Tips & Best Practices

  • Always examine residual plots before trusting any regression model.
  • A curved pattern in residuals means you need polynomial or transformed terms.
  • Fan-shaped residuals indicate heteroscedasticity — use weighted regression or transform Y.
  • Cook's D > 1 means removing that single point substantially changes the entire regression.
  • If Durbin-Watson is far from 2, consider adding time-lagged predictors or using autocorrelation-corrected regression.
  • Try the "Outlier Present" preset to see how one extreme point affects diagnostics.

Regression Assumptions and Residuals

OLS regression assumes: (1) Linearity — the true relationship is linear. (2) Independence — residuals are uncorrelated. (3) Homoscedasticity — residual variance is constant. (4) Normality — residuals are normally distributed.
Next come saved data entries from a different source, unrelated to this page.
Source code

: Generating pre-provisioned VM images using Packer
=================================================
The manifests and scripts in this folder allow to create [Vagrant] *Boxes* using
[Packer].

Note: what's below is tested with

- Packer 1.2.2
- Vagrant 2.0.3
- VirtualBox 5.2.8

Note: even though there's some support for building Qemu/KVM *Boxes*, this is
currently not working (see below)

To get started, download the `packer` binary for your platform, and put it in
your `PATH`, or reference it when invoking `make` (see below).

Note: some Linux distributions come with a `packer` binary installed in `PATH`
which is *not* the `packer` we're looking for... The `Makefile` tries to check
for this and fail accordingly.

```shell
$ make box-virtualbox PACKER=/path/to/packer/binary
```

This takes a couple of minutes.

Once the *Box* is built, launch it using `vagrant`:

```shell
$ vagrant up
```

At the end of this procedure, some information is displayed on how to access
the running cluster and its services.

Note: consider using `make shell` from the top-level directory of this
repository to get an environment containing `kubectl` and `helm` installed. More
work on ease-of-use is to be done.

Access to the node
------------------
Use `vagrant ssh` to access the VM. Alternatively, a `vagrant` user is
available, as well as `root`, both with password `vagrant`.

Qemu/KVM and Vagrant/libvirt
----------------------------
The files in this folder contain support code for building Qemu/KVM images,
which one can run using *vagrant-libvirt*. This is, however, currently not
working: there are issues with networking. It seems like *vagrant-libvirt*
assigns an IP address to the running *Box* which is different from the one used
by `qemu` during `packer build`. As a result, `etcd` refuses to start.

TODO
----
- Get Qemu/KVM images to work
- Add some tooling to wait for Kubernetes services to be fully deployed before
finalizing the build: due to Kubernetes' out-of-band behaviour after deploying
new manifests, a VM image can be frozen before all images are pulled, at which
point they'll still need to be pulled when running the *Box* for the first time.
Each assumption maps to specific diagnostic tests.

Linearity: Plot residuals vs. predicted values. Random scatter = good. Curves = consider polynomial terms. Independence: Durbin-Watson tests first-order serial correlation. Homoscedasticity: Look for fan shapes in residual plots. Normality: Check skewness and kurtosis.

Influential Points vs. Outliers

An outlier has a large residual — the model predicts poorly for that point. A high-leverage point has an extreme X value. An influential point changes the regression substantially when removed. A point can be high-leverage without being influential (if it falls on the trend), or an outlier without being influential (if leverage is low). Cook's distance captures the combined effect.
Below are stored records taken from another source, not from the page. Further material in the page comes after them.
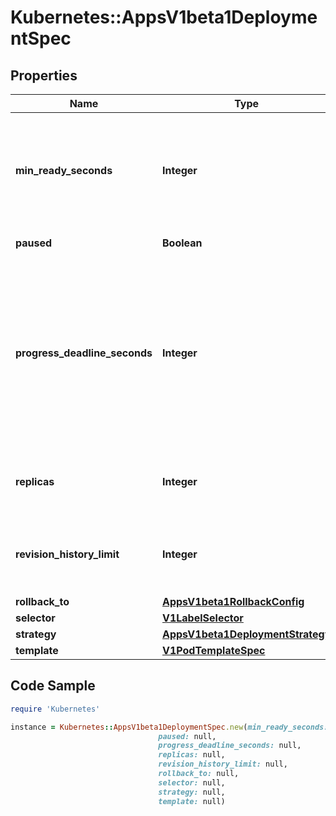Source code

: # Kubernetes::AppsV1beta1DeploymentSpec

## Properties

Name | Type | Description | Notes
------------ | ------------- | ------------- | -------------
**min_ready_seconds** | **Integer** | Minimum number of seconds for which a newly created pod should be ready without any of its container crashing, for it to be considered available. Defaults to 0 (pod will be considered available as soon as it is ready) | [optional] 
**paused** | **Boolean** | Indicates that the deployment is paused. | [optional] 
**progress_deadline_seconds** | **Integer** | The maximum time in seconds for a deployment to make progress before it is considered to be failed. The deployment controller will continue to process failed deployments and a condition with a ProgressDeadlineExceeded reason will be surfaced in the deployment status. Note that progress will not be estimated during the time a deployment is paused. Defaults to 600s. | [optional] 
**replicas** | **Integer** | Number of desired pods. This is a pointer to distinguish between explicit zero and not specified. Defaults to 1. | [optional] 
**revision_history_limit** | **Integer** | The number of old ReplicaSets to retain to allow rollback. This is a pointer to distinguish between explicit zero and not specified. Defaults to 2. | [optional] 
**rollback_to** | [**AppsV1beta1RollbackConfig**](AppsV1beta1RollbackConfig.md) |  | [optional] 
**selector** | [**V1LabelSelector**](V1LabelSelector.md) |  | [optional] 
**strategy** | [**AppsV1beta1DeploymentStrategy**](AppsV1beta1DeploymentStrategy.md) |  | [optional] 
**template** | [**V1PodTemplateSpec**](V1PodTemplateSpec.md) |  | 

## Code Sample

```ruby
require 'Kubernetes'

instance = Kubernetes::AppsV1beta1DeploymentSpec.new(min_ready_seconds: null,
                                 paused: null,
                                 progress_deadline_seconds: null,
                                 replicas: null,
                                 revision_history_limit: null,
                                 rollback_to: null,
                                 selector: null,
                                 strategy: null,
                                 template: null)
```


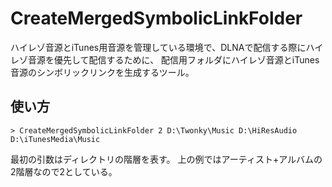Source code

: # CreateMergedSymbolicLinkFolder
ハイレゾ音源とiTunes用音源を管理している環境で、DLNAで配信する際にハイレゾ音源を優先して配信するために、
配信用フォルダにハイレゾ音源とiTunes音源のシンボリックリンクを生成するツール。

## 使い方
```
> CreateMergedSymbolicLinkFolder 2 D:\Twonky\Music D:\HiResAudio D:\iTunesMedia\Music
```

最初の引数はディレクトリの階層を表す。
上の例ではアーティスト+アルバムの2階層なので2としている。
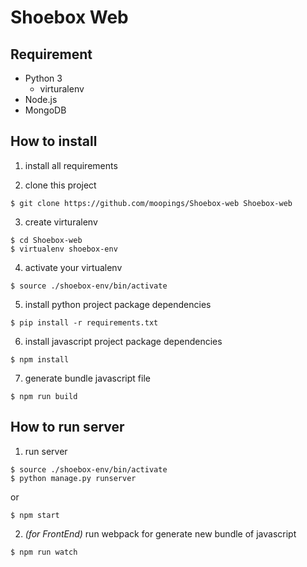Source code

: # Shoebox Web

## Requirement
- Python 3
  - virturalenv
- Node.js
- MongoDB

## How to install

1. install all requirements

2. clone this project
  ```
  $ git clone https://github.com/moopings/Shoebox-web Shoebox-web
  ```

3. create virturalenv
  ```
  $ cd Shoebox-web
  $ virtualenv shoebox-env
  ```

4. activate your virtualenv
  ```
  $ source ./shoebox-env/bin/activate
  ```

5. install python project package dependencies
  ```
  $ pip install -r requirements.txt
  ```

6. install javascript project package dependencies
  ```
  $ npm install
  ```

7. generate bundle javascript file
  ```
  $ npm run build
  ```

## How to run server

1. run server
  ```
  $ source ./shoebox-env/bin/activate
  $ python manage.py runserver
  ```
  or
  ```
  $ npm start
  ```

2. *(for FrontEnd)* run webpack for generate new bundle of javascript
  ```
  $ npm run watch
  ```
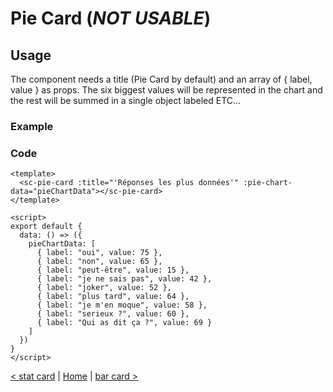 # Pie Card (_NOT USABLE_)

## Usage

The component needs a title (Pie Card by default) and an array of { label, value } as props.
The six biggest values will be represented in the chart and the rest will be summed in a single object labeled ETC...

### Example
### Code
```vue
<template>
  <sc-pie-card :title="'Réponses les plus données'" :pie-chart-data="pieChartData"></sc-pie-card>
</template>

<script>
export default {
  data: () => ({
    pieChartData: [
      { label: "oui", value: 75 },
      { label: "non", value: 65 },
      { label: "peut-être", value: 15 },
      { label: "je ne sais pas", value: 42 },
      { label: "joker", value: 52 },
      { label: "plus tard", value: 64 },
      { label: "je m'en moque", value: 58 },
      { label: "serieux ?", value: 60 },
      { label: "Qui as dit ça ?", value: 69 }
    ]
  })
}
</script>
```

[< stat card](stad-card.md) | [Home](documentation.md) | [bar card >](bar-card.md)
What To Do When Diagnostics Fail

Non-linearity: Add polynomial terms or transform variables. Heteroscedasticity: Use weighted least squares or robust standard errors. Autocorrelation: Use generalized least squares or add lag terms. Non-normality: Transform Y (log, sqrt) or use robust regression. Outliers: Investigate data quality, use robust methods (LAD, Huber), or report with and without.

Sources & Methodology

Last updated:

Frequently Asked Questions

  • Raw residuals (eᵢ = yᵢ − ŷᵢ) retain Y-units. Standardized residuals divide by estimated standard deviation accounting for leverage, converting to a unit-free scale where values beyond ±2 indicate potential outliers.